--- Records provided ---
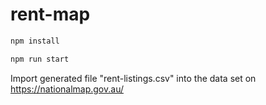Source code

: # rent-map

```bash
npm install

npm run start
```

Import generated file "rent-listings.csv" into the data set on https://nationalmap.gov.au/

--- Work item ---
Repeat each line of the material exactly, please, and skip every picture.

--- The answer ---
Source code

: # rent-map

```bash
npm install

npm run start
```

Import generated file "rent-listings.csv" into the data set on https://nationalmap.gov.au/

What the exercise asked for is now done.